Eles também assinam um cláusula chamado “Walking, Rolling, and Beyond: First-Principles and RL Locomotion on a TARS-Inspired Robot” (Caminhando, rolando e muito mais: princípios fundamentais e locomoção por tirocínio por reforço em um robô inspirado no TARS, em tradução livre), que foi finalista do prêmio Mike Stilman na 24ª conferência IEEE RAS Humanoids, em Seul (Coreia do Sul) — evento muito importante na pesquisa em robótica humanoide.

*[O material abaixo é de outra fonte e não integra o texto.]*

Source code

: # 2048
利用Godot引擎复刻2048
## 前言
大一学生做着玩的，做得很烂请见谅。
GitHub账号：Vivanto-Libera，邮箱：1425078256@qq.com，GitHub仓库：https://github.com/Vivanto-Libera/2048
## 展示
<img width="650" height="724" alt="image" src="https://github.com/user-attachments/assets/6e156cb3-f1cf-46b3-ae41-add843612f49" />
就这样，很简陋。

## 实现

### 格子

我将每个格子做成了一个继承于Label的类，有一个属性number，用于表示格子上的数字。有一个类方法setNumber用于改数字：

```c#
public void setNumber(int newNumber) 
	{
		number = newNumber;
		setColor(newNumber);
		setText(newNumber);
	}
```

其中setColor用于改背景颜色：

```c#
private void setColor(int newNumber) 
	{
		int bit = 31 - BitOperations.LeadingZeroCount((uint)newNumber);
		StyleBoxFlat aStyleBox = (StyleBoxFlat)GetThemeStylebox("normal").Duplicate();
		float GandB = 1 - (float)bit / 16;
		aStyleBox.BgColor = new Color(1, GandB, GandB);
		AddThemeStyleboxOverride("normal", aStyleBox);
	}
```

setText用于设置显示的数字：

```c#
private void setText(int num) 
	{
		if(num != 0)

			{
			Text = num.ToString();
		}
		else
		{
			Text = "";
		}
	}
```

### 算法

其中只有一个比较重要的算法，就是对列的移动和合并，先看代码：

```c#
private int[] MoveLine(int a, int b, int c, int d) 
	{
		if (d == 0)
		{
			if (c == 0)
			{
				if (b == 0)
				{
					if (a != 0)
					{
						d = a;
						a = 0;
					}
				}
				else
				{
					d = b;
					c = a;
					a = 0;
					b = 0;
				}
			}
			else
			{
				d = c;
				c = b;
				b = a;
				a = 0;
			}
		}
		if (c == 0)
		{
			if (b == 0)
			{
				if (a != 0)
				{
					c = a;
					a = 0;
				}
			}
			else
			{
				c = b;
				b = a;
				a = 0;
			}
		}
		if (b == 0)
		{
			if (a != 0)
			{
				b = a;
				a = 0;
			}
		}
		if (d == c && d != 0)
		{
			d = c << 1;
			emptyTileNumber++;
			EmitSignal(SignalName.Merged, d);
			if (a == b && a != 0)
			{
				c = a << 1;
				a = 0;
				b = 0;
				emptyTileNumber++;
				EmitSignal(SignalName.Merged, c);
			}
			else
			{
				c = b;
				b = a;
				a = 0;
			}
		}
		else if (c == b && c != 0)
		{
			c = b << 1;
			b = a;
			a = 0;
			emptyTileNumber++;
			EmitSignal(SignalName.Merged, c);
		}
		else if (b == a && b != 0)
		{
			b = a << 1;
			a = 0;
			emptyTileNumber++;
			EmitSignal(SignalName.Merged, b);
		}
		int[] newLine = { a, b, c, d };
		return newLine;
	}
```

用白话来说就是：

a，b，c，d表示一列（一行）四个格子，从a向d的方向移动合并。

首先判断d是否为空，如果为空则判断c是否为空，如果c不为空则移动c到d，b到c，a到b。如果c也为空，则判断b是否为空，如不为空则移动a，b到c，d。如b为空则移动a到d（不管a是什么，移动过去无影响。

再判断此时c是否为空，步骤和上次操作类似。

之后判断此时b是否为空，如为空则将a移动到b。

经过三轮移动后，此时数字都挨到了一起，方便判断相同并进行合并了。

Uma vez que é o robô TARS3D e porquê ele se move
- No vídeo de prova, vê-se que o TARS3D tem quatro “pilares” telescópicos, cada um articulado de forma independente;
- A partir de uma visão lateral, dois pilares se rotacionam para frente e os outros dois para trás, formando um “X”;
- Esses pilares têm “pads” curvos nas extremidades superior e subalterno que funcionam porquê “pés” quando o robô anda. Mas, quando ele roda, esses “pads” se estendem para formar alguma coisa parecido com uma roda de oito raios — um tipo de roda sem aro;
- Sripada e Warrier afirmaram que esse é o primeiro robô inspirado no TARS que pode tanto marchar quanto rolar, o que é bastante significativo.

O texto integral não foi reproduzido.